私たち夫婦には子どもがいません。今は健康で暮らしていますが、高齢者と呼ばれる年齢になっており、健康を害したり、夫婦が亡くなった後の手続はどうなるのか悩んでいます。元気なうちにできる対策についてアドバイスをお願いします。
回答者:弁護士 斉藤 豊
高齢化社会の進行につれてご質問のような相談が増えています。
遺言、死後委任契約、任意後見、家族信託などの形で対応が可能です。
① 遺言はもっとも典型的な死後対策です。主として自筆証書遺言と公正証書遺言があります。財産を知人に遺贈する、または寄附などして社会に役立てたいというようなときは遺言が必要となります。公正証書遺言としておくことをお勧めします。

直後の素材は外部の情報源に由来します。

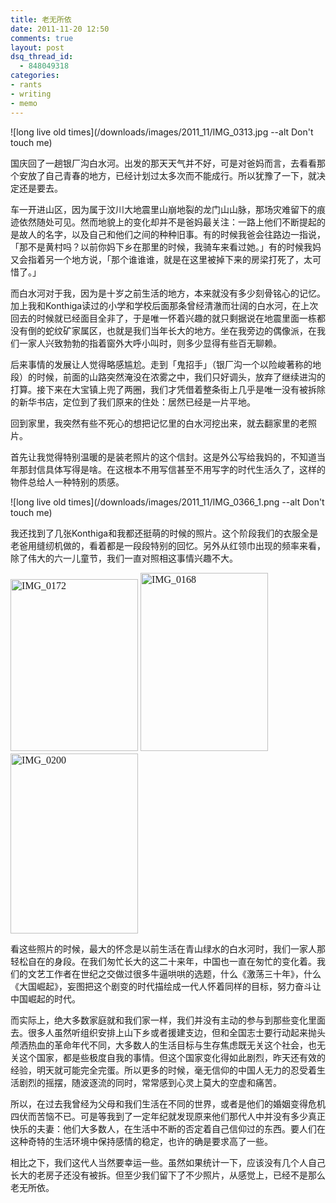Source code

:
 ```yaml
---
title: 老无所依
date: 2011-11-20 12:50
comments: true
layout: post
dsq_thread_id:
  - 848049318
categories:
- rants
- writing
- memo
---
```


![long live old times](/downloads/images/2011_11/IMG_0313.jpg --alt Don't touch me)


国庆回了一趟银厂沟白水河。出发的那天天气并不好，可是对爸妈而言，去看看那个安放了自己青春的地方，已经计划过太多次而不能成行。所以犹豫了一下，就决定还是要去。

车一开进山区，因为属于汶川大地震里山崩地裂的龙门山山脉，那场灾难留下的痕迹依然随处可见。然而地貌上的变化却并不是爸妈最关注：一路上他们不断提起的是故人的名字，以及自己和他们之间的种种旧事。有的时候我爸会往路边一指说，「那不是黄村吗？以前你妈下乡在那里的时候，我骑车来看过她。」有的时候我妈又会指着另一个地方说，「那个谁谁谁，就是在这里被掉下来的房梁打死了，太可惜了。」

而白水河对于我，因为是十岁之前生活的地方，本来就没有多少刻骨铭心的记忆。加上我和Konthiga读过的小学和学校后面那条曾经清澈而壮阔的白水河，在上次回去的时候就已经面目全非了，于是唯一怀着兴趣的就只剩据说在地震里面一栋都没有倒的蛇纹矿家属区，也就是我们当年长大的地方。坐在我旁边的偶像派，在我们一家人兴致勃勃的指着窗外大呼小叫时，则多少显得有些百无聊赖。

后来事情的发展让人觉得略感尴尬。走到「鬼招手」（银厂沟一个以险峻著称的地段）的时候，前面的山路突然淹没在浓雾之中，我们只好调头，放弃了继续进沟的打算。接下来在大宝镇上兜了两圈，我们才凭借着整条街上几乎是唯一没有被拆除的新华书店，定位到了我们原来的住处：居然已经是一片平地。

回到家里，我突然有些不死心的想把记忆里的白水河挖出来，就去翻家里的老照片。

首先让我觉得特别温暖的是装老照片的这个信封。这是外公写给我妈的，不知道当年那封信具体写得是啥。在这根本不用写信甚至不用写字的时代生活久了，这样的物件总给人一种特别的质感。


![long live old times](/downloads/images/2011_11/IMG_0366_1.png --alt Don't touch me)

我还找到了几张Konthiga和我都还挺萌的时候的照片。这个阶段我们的衣服全是老爸用缝纫机做的，看着都是一段段特别的回忆。另外从红领巾出现的频率来看，除了伟大的六一儿童节，我们一直对照相这事情兴趣不大。

<span style="widows: 2; text-transform: none; text-indent: 0px; letter-spacing: normal; border-collapse: separate; font: medium tahoma; white-space: normal; orphans: 2; color: rgb(0,0,0); word-spacing: 0px; -webkit-border-horizontal-spacing: 0px; -webkit-border-vertical-spacing: 0px; -webkit-text-decorations-in-effect: none; -webkit-text-size-adjust: auto; -webkit-text-stroke-width: 0px"><a href="/downloads/images/2011_11/IMG_0172.jpg"><img style="border-bottom: 0px; border-left: 0px; display: inline; border-top: 0px; border-right: 0px" title="IMG_0172" border="0" alt="IMG_0172" src="{{ site.static_base }}/downloads/images/2011_11/IMG_0172.jpg" width="204" height="275" /></a> <a href="/downloads/images/2011_11/IMG_0168.jpg"><img style="border-bottom: 0px; border-left: 0px; display: inline; border-top: 0px; border-right: 0px" title="IMG_0168" border="0" alt="IMG_0168" src="{{ site.static_base }}/downloads/images/2011_11/IMG_0168.jpg" width="204" height="285" /></a> <a href="/downloads/images/2011_11/IMG_0200.jpg"><img style="border-bottom: 0px; border-left: 0px; display: inline; border-top: 0px; border-right: 0px" title="IMG_0200" border="0" alt="IMG_0200" src="{{ site.static_base }}/downloads/images/2011_11/IMG_0200.jpg" width="204" height="288" /></a> </span>

看这些照片的时候，最大的怀念是以前生活在青山绿水的白水河时，我们一家人那轻松自在的身段。在我们匆忙长大的这二十来年，中国也一直在匆忙的变化着。我们的文艺工作者在世纪之交做过很多牛逼哄哄的选题，什么《激荡三十年》，什么《大国崛起》，妄图把这个剧变的时代描绘成一代人怀着同样的目标，努力奋斗让中国崛起的时代。

而实际上，绝大多数家庭就和我们家一样，我们并没有主动的参与到那些变化里面去。很多人虽然听组织安排上山下乡或者援建支边，但和全国志士要行动起来抛头颅洒热血的革命年代不同，大多数人的生活目标与生存焦虑既无关这个社会，也无关这个国家，都是些极度自我的事情。但这个国家变化得如此剧烈，昨天还有效的经验，明天就可能完全完蛋。所以更多的时候，毫无信仰的中国人无力的忍受着生活剧烈的摇摆，随波逐流的同时，常常感到心灵上莫大的空虚和痛苦。

所以，在过去我曾经为父母和我们生活在不同的世界，或者是他们的婚姻变得危机四伏而苦恼不已。可是等我到了一定年纪就发现原来他们那代人中并没有多少真正快乐的夫妻：他们大多数人，在生活中不断的否定着自己信仰过的东西。要人们在这种奇特的生活环境中保持感情的稳定，也许的确是要求高了一些。

相比之下，我们这代人当然要幸运一些。虽然如果统计一下，应该没有几个人自己长大的老房子还没有被拆。但至少我们留下了不少照片，从感觉上，已经不是那么老无所依。
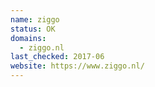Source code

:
 ```yaml
---
name: ziggo
status: OK
domains:
  - ziggo.nl
last_checked: 2017-06
website: https://www.ziggo.nl/
---
```

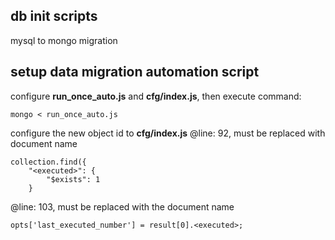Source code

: ## db init scripts

mysql to mongo migration

## setup data migration automation script
configure **run_once_auto.js** and **cfg/index.js**, then
execute command:
```
mongo < run_once_auto.js
```
configure the new object id to **cfg/index.js**
@line: 92, **<executed>** must be replaced with document name
```
collection.find({
    "<executed>": {
        "$exists": 1
    }
```
@line: 103, **<executed>** must be replaced with the document name
```
opts['last_executed_number'] = result[0].<executed>;
```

② 死後委任契約は、(財産処分しか扱えない)遺言にできない死後の様々な事務を予め受任者に委任しておく契約です。葬儀をはじめ死後に生ずる様々な手続を行う子や近しい親族がいない場合に役立ちます。少子高齢化社会になり遺言の作成とともに死後委任契約を締結される方も多いようです。
③ 任意後見契約は、判断能力がなくなる場合に備えて予め信頼できる後見人候補者を選んでおく契約です。法定後見は後見事由が発生した後に家庭裁判所が後見人を選任する制度なので、本人は後見人を選ぶことはできません。任意後見制度は、本人が希望する委任内容を本人が指定する受任者に依頼しておくことができるという点で、本人の意思がより尊重される制度といえます。契約は公正証書で行う必要があり、後見事由が生じた時点で家庭裁判所が任意後見監督人を選任して契約の効力が生じます。
④ ③と同時に作成されることが多いのが財産管理委任契約です。判断能力がなくなるまでの間の銀行取引等の重要な契約事項、又は日常の財産管理などの処理を任意後見受任者に依頼(委任)する契約なので、本人の財産管理能力の減退にあわせて切れ目のない対応を信頼できる受任者に委ねることが可能となります。
⑤ 家族信託は老齢、判断能力低下とは関係なく、委託者が財産(信託財産)を受託者に預け、受託者が受益者のために信託財産の運用をする制度です。委託者と受益者が同一の場合、遺言や成年後見(あるいは後見前の財産管理契約)に代替する財産管理の仕組みとなります。死後でなければ効力を生じない(遺言)、裁判所の監督を必要とする(後見制度)といった制約がなく、3代先までの財産承継を信託行為で定めることもできるなど柔軟な運用が可能となります。